The NBA is in a great place. Overall interest in the league is up, and there has never been as much elite basketball talent on earth as there is today.
With that said, things can always be improved. Here are four New Year's resolutions for the Association in 2018:
The motivation behind forcing amateur athletes to wait a year between high school and NBA basketball is largely to save front offices from themselves. For every Kevin Garnett or LeBron James, there were a handful of high schoolers who didn't pan out as long-term rotation players, such as Eddy Curry, Sebastian Telfair, and Darius Miles. Delaying NBA eligibility gives scouts more time to evaluate players before investing precious draft assets.
There's less need for that precaution now. Amateur scouting has improved tremendously over the past two decades; rare is the teenage phenom without hundreds of hours of readily available footage and quantitative data. Additionally, with better youth development infrastructure in place, players are finishing high school with higher base skills and with NBA-ready bodies more often.
So, the NBA should make it the top priority to address the one-and-done rule in 2018. That could mean creating an application process for exceptional prospects to enter the draft out of high school, or scrapping the rule across the board. There's really no reason why the likes of Marvin Bagley III shouldn't already be in the NBA - or at least the G League.
Speaking of which ...
The G League is no longer a punchline. Teams regularly use their minor-league affiliates to develop recent draftees and provide rehab opportunities for veterans returning from injury. Beyond having a direct impact on the NBA product, the G League gives additional chances to scout potential NBA players up close, within the pro team's own system.
Yet, there still isn't a one-to-one ratio of NBA teams to G League affiliates. The Wizards will add the Capital City Go-Go next year, leaving the Trail Blazers, Nuggets, and Pelicans as the only franchises without affiliates to call their own.
There's still plenty of time to rectify their situations for the start of the 2018-19 season. The Blazers and Nuggets are uniquely positioned to put G League affiliates in two untapped metropolises with NBA ties in the Pacific Northwest - Seattle and Vancouver. The NBA also appears to be positioning itself toward expansion south of the border; putting the Pelicans' affiliate in Mexico City would create some logistical hurdles, but would also open up a team in one of the smallest U.S. markets to an entire country and the most populous city in North America.
The bottom line: Teams with the best records should make the playoffs, regardless of conference. There's no value in having a 38-win team in a weak conference falling upward into a playoff spot, only to be blown out by a legitimate contender in the first round. Seeding playoff teams from No. 1 to 16 would alleviate conference biases while better rewarding clubs with the best regular-season records.
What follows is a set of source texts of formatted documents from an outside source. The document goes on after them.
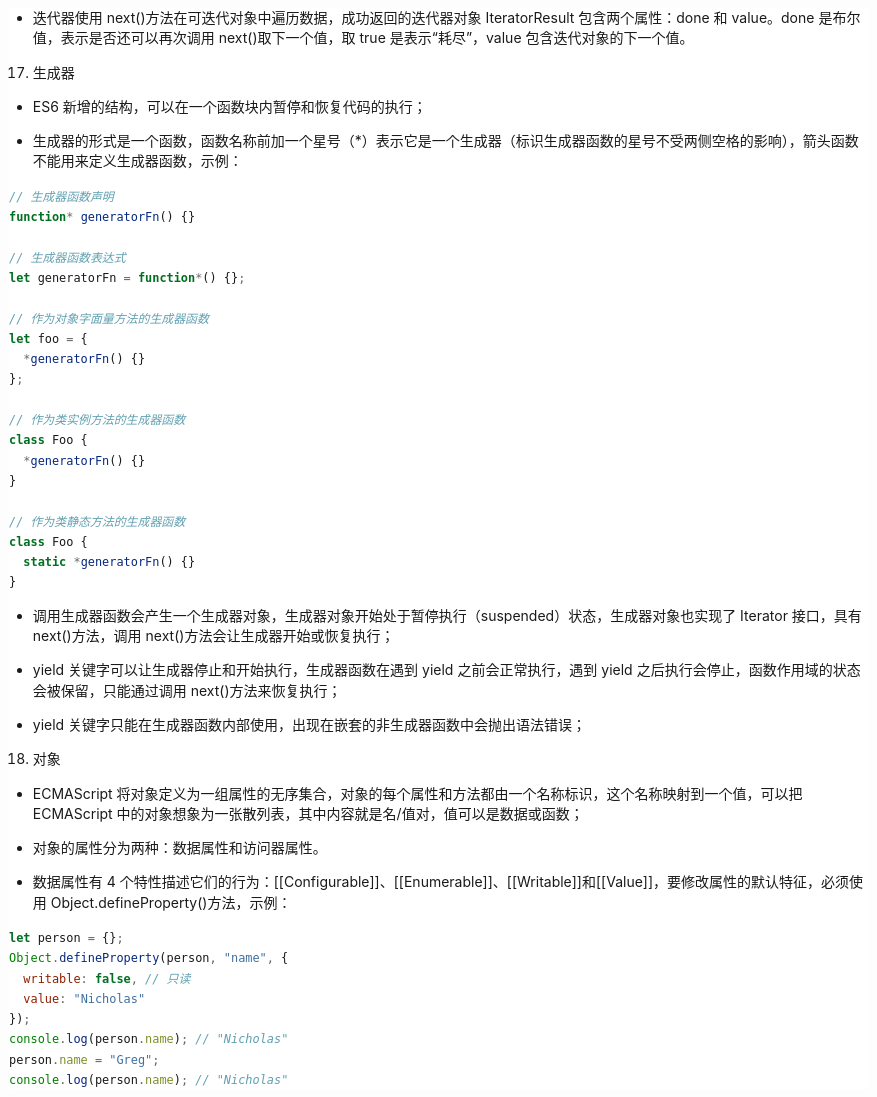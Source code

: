 - 迭代器使用 next()方法在可迭代对象中遍历数据，成功返回的迭代器对象 IteratorResult 包含两个属性：done 和 value。done 是布尔值，表示是否还可以再次调用 next()取下一个值，取 true 是表示“耗尽”，value 包含迭代对象的下一个值。

17. 生成器

- ES6 新增的结构，可以在一个函数块内暂停和恢复代码的执行；

- 生成器的形式是一个函数，函数名称前加一个星号（\*）表示它是一个生成器（标识生成器函数的星号不受两侧空格的影响），箭头函数不能用来定义生成器函数，示例：

```javascript
// 生成器函数声明
function* generatorFn() {}

// 生成器函数表达式
let generatorFn = function*() {};

// 作为对象字面量方法的生成器函数
let foo = {
  *generatorFn() {}
};

// 作为类实例方法的生成器函数
class Foo {
  *generatorFn() {}
}

// 作为类静态方法的生成器函数
class Foo {
  static *generatorFn() {}
}
```

- 调用生成器函数会产生一个生成器对象，生成器对象开始处于暂停执行（suspended）状态，生成器对象也实现了 Iterator 接口，具有 next()方法，调用 next()方法会让生成器开始或恢复执行；

- yield 关键字可以让生成器停止和开始执行，生成器函数在遇到 yield 之前会正常执行，遇到 yield 之后执行会停止，函数作用域的状态会被保留，只能通过调用 next()方法来恢复执行；

- yield 关键字只能在生成器函数内部使用，出现在嵌套的非生成器函数中会抛出语法错误；

18. 对象

- ECMAScript 将对象定义为一组属性的无序集合，对象的每个属性和方法都由一个名称标识，这个名称映射到一个值，可以把 ECMAScript 中的对象想象为一张散列表，其中内容就是名/值对，值可以是数据或函数；

- 对象的属性分为两种：数据属性和访问器属性。

- 数据属性有 4 个特性描述它们的行为：[[Configurable]]、[[Enumerable]]、[[Writable]]和[[Value]]，要修改属性的默认特征，必须使用 Object.defineProperty()方法，示例：

```javascript
let person = {};
Object.defineProperty(person, "name", {
  writable: false, // 只读
  value: "Nicholas"
});
console.log(person.name); // "Nicholas"
person.name = "Greg";
console.log(person.name); // "Nicholas"
```
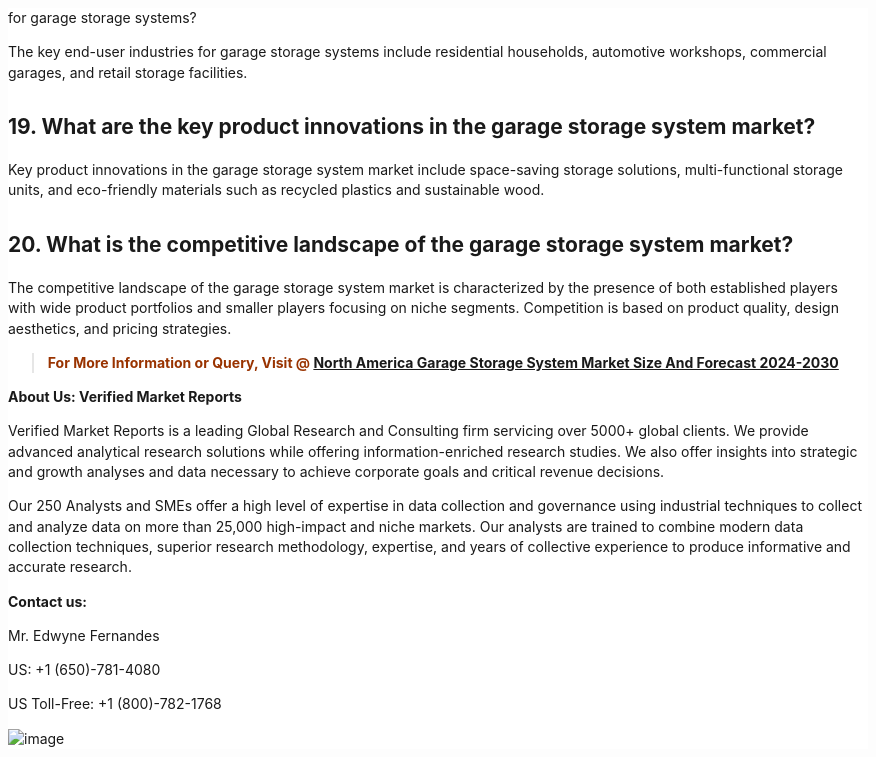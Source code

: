 for garage storage systems?</div><div></h2><p>The key end-user industries for garage storage systems include residential households, automotive workshops, commercial garages, and retail storage facilities.</p><h2>19. What are the key product innovations in the garage storage system market?</div><div></h2><p>Key product innovations in the garage storage system market include space-saving storage solutions, multi-functional storage units, and eco-friendly materials such as recycled plastics and sustainable wood.</p><h2>20. What is the competitive landscape of the garage storage system market?</div><div></h2><p>The competitive landscape of the garage storage system market is characterized by the presence of both established players with wide product portfolios and smaller players focusing on niche segments. Competition is based on product quality, design aesthetics, and pricing strategies.</p></body></html></p><blockquote><p><span style="color: #993300;"><strong>For More Information or Query, Visit @ <a href="https://www.verifiedmarketreports.com/product/global-garage-storage-system-market-growth-status-and-outlook-2019-2024/">North America Garage Storage System Market Size And Forecast 2024-2030</a></strong></span></p></blockquote><p><strong>About Us: Verified Market Reports</strong></p><p>Verified Market Reports is a leading Global Research and Consulting firm servicing over 5000+ global clients. We provide advanced analytical research solutions while offering information-enriched research studies. We also offer insights into strategic and growth analyses and data necessary to achieve corporate goals and critical revenue decisions.</p><p>Our 250 Analysts and SMEs offer a high level of expertise in data collection and governance using industrial techniques to collect and analyze data on more than 25,000 high-impact and niche markets. Our analysts are trained to combine modern data collection techniques, superior research methodology, expertise, and years of collective experience to produce informative and accurate research.</p><p><strong>Contact us:</strong></p><p>Mr. Edwyne Fernandes</p><p>US: +1 (650)-781-4080</p><p>US Toll-Free: +1 (800)-782-1768</p>
![image](https://github.com/user-attachments/assets/2dae4873-a8d7-4869-bc1d-5a565844044a)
To balance the postseason, the regular season needs to be accounted for as well. As things currently stand, an NBA team plays 52 games against its own conference and 30 games against the opposing conference. That allows good teams in the weaker conference to pad their records against inferior competition. For 1-through-16 seeding to work, each team should face approximately the same pool of opponents - 41 against the Western Conference and 41 against the Eastern Conference. This could be accomplished by each team playing 24 teams three times and five teams twice, increasing the number of inter-conference matchups.
With the NBA's new uniform agreement with Nike, gone are the old "home," "away," and "alternate" designations, replaced by the "Icon," "Association," "Statement," "City," and "Classic" editions. Variety, as they say, is the spice of life.
In overhauling the uniform policy, the NBA has also allowed the home team to select its jersey, with the visitor sporting an outfit of its choosing as long as it has some degree of contrast. That's all well and good, but with the increased frequency of atypical jersey designs, the viewer often ends up with completely nonsensical sartorial matchups, like this game from Dec. 11:
Here we see the visiting Pelicans in red against the Rockets, a team whose primary color is red. The Rockets wearing black isn't as much of an affront; it seems like half the league has an all-black alternate these days. But given the two darker shades, watching games like this one can be a nightmare, especially for those who suffer from color blindness (hat tip to Reddit user nxxkx, who brought the issue up earlier this month). It's hard enough to keep track of all the new jerseys, even with a full range of color perception.
This is an easy fix. The NBA can continue to allow the home side to select its jersey, and then allow the visitor to wear either its traditional light or dark uniform (Icon or Association) - but no alternates. Save each team's most outlandish colorways for the home crowd, and force the visitor to wear white if the home side opts for a dark hue.